Student's move inspires essay - Catholic Courier

Student’s move inspires essay

Eleven-year-old Bryan Acevedo had mixed feelings when his family told him they’d be moving to Geneva from their Staten Island home in June 2005.

Although he’s always been a nature lover and was looking forward to participating in more outdoor activities in Geneva, Bryan wasn’t sure how interesting his life would become once he’d moved so far from the fast-paced New York City environment.

“I figured that after a few weeks or two month’s time tops, I’d be bored out of my wits,” recalled Bryan, who is now 13.

Bryan was pleasantly surprised to learn he’d been wrong about the Geneva area, and an essay he wrote about the experience of moving there recently earned him statewide recognition.

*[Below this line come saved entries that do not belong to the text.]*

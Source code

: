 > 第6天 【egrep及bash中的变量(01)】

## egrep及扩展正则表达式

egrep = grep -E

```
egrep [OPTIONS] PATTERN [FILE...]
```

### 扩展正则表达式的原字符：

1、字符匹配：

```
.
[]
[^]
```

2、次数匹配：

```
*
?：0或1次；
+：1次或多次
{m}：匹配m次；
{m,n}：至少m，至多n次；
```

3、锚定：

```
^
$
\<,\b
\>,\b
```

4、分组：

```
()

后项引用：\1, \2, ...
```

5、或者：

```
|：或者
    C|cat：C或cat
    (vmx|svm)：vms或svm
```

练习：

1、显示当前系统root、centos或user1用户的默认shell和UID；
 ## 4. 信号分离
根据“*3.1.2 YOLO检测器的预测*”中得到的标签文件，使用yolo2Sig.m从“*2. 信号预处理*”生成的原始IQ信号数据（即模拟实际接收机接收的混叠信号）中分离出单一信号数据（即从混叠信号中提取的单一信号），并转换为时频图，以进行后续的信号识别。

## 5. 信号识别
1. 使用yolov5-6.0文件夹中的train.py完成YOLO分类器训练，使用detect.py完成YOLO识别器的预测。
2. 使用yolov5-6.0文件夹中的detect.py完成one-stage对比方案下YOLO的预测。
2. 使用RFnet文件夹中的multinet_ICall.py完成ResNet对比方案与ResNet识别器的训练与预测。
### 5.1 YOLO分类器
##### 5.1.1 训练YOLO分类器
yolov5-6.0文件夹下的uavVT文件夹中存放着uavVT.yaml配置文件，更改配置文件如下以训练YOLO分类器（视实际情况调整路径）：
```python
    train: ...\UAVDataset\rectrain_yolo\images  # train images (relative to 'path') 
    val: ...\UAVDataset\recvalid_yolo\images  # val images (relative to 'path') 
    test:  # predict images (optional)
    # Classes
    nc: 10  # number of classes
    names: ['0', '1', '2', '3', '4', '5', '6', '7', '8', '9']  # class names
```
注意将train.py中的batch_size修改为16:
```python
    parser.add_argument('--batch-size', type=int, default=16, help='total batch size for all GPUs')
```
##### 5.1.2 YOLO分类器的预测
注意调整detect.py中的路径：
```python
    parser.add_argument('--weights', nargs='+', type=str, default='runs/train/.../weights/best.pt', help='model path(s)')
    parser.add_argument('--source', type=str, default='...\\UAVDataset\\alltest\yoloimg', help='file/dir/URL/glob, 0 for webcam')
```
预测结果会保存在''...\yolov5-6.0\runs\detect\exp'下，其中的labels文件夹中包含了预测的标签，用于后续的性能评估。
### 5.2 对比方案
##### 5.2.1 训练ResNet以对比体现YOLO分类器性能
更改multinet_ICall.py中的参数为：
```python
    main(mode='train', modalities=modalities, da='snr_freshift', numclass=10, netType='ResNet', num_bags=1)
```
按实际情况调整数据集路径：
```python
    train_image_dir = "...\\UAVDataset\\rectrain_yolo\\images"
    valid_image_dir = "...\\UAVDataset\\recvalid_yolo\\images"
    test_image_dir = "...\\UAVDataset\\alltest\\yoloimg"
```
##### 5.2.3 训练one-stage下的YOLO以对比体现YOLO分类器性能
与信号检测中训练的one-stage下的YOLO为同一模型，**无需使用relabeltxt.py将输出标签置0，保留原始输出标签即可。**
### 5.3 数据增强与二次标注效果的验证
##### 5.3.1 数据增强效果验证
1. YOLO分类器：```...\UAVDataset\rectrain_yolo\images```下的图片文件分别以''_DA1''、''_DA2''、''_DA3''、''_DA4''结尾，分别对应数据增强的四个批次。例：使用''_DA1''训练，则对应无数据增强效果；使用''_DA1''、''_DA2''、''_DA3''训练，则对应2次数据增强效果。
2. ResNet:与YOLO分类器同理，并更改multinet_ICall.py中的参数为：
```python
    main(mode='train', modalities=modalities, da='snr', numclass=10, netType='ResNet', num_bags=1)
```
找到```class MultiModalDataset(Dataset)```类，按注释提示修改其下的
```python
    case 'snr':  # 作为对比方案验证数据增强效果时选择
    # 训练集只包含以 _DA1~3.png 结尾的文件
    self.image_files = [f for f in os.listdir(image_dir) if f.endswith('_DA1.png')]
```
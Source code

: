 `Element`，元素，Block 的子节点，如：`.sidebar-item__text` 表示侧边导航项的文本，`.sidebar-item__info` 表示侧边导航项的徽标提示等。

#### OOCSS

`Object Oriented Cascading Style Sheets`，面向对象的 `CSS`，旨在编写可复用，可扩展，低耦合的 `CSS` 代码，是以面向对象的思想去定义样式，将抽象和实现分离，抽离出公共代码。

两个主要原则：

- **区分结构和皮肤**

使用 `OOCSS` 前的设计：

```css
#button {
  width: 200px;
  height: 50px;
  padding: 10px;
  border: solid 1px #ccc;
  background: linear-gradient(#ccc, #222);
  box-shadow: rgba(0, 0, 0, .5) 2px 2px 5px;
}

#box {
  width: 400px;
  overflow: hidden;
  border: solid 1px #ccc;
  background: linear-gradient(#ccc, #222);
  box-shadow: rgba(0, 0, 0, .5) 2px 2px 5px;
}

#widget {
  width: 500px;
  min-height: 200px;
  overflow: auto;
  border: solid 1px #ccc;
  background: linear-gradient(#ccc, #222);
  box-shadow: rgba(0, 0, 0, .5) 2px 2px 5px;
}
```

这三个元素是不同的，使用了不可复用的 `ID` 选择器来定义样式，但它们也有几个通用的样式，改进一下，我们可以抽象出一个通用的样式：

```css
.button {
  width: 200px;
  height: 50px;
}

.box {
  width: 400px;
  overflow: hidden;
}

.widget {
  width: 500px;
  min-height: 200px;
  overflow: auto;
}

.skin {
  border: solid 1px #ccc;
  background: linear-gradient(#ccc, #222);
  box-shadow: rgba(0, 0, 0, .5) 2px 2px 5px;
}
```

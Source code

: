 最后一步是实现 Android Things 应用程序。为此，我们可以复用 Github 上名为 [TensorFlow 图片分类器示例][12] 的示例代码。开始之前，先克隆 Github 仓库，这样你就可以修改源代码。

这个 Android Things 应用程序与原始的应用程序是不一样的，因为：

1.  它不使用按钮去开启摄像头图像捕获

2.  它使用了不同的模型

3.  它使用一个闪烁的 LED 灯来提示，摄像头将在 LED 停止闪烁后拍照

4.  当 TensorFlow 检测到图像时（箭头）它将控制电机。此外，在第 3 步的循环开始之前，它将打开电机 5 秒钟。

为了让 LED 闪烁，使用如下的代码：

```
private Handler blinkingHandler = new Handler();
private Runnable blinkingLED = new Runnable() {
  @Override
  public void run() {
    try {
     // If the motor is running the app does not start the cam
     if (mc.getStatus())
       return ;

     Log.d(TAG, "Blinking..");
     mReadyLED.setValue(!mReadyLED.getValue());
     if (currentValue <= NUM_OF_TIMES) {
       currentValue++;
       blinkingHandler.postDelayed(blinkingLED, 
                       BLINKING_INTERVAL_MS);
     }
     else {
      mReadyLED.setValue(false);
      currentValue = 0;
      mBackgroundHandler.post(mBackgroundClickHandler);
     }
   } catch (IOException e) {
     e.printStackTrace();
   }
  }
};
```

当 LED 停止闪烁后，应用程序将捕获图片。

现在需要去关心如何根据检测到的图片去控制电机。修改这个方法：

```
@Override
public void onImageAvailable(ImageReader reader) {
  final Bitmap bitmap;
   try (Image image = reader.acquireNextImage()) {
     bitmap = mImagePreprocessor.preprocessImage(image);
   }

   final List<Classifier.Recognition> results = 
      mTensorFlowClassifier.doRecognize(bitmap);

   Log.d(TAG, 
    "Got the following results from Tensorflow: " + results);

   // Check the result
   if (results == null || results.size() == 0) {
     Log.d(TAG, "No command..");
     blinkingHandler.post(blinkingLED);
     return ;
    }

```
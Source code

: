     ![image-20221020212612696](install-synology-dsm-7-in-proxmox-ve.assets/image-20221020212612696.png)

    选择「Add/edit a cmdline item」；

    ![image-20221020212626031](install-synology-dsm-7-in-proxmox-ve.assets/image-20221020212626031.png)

At English language arts teacher Cathy Caster’s request, Bryan and his seventh-grade classmates at St. Francis-St. Stephen School in Geneva recently participated in an essay contest sponsored by the New York Newspaper Publishers Association’s Newspapers in Education Program. The students read weekly installments of the serial story “Afloat on the Erie Canal,” which was published in the Finger Lakes Times and 22 other daily newspapers throughout the state.

The story’s main characters are a boy named Nat and his friend, Rodney, who get in trouble for making paper footballs in class, Bryan said. The boys are challenged to make up for their crimes by traveling the Erie Canal with Nat’s Uncle Patrick and filling all 121 of their paper footballs with facts they’d learned about the canal.

The two boys in the story thought they’d hate learning about the Erie Canal, but they actually ended up enjoying the experience, Bryan said. After finishing the serial, Caster asked her students to write an essay describing experiences they’d dreaded but that had turned out to be good.

“As soon as she said that I thought about my move to Geneva,” Bryan said.

Caster then entered all of her student’s essays in the Newspapers in Education essay contest. Students across the state submitted more than 600 essays, and Bryan’s entry was chosen as the winning essay from the Finger Lakes region. He and five other students were honored June 8 at the Erie Canal Museum in Syracuse.

Bryan said he was extremely surprised when he found out he was one of the six winners.

“I was ecstatic. I was running through the house calling all my friends,” he said. “I would never have thought of myself as good enough at writing to win an essay contest. I guess this was a perfect topic. It’s something I feel strongly about.”

When Bryan learned about his impending move to Geneva, he felt the way he imagined Nat and Rodney felt when they found out they needed to learn about the Erie Canal, according to Bryan’s essay.

“I felt that way because I was moving to where there was no mall within a 20-minute drive, no real arcade, museums or big city,” Bryan wrote. “Nat and Rodney had thought they knew all they needed and wanted to know about the Erie Canal. I had thought I knew all I wanted to know about the Finger Lakes and this area.”

To make matters worse, none of Bryan’s friends had ever even heard of Geneva, N.Y.

“To tell you the truth, everyone thought I was moving to Switzerland,” Bryan said.

“As I started actually trying to enjoy myself and started trying to make the best out of it, like Nat and Rodney had, I started to notice that with all the historical facts, all the animals and the friendly people this place was as full of life as the city,” Bryan wrote in his essay. “In social studies they tell us about how this was the hot spot where everyone was … so it was kind of a nice surprise.”

Bryan was surprised to learn that Elizabeth B. Blackwell, the first female doctor, had studied at Hobart and William Smith Colleges in Geneva, that famous painter Arthur Dove had spent time in Geneva and that nearby Seneca Falls was the birthplace of the women’s rights movement.

“This area has as much history as any other in the world,” he wrote.

Bryan has tried to soak up as much of the local culture as possible in the two years he’s lived in Geneva. He’s been taking sailing lessons for one year, and he likes fishing and enjoying the area’s wildlife and open spaces.

“In New York City, a lot of property was one-quarter of an acre, and over here a lot of property is 200-plus acres,” said Bryan, whose family now lives on 27 acres. “You have to get used to seeing more roadkill all around, and you don’t see as much pollution as in New York City.”

“I am not there yet but when I can move out, I think I am going to stay in Geneva, NY for a while, maybe even the rest of my life,” Bryan wrote. “I am happy I moved to Geneva and happy my parents pushed me to move here.”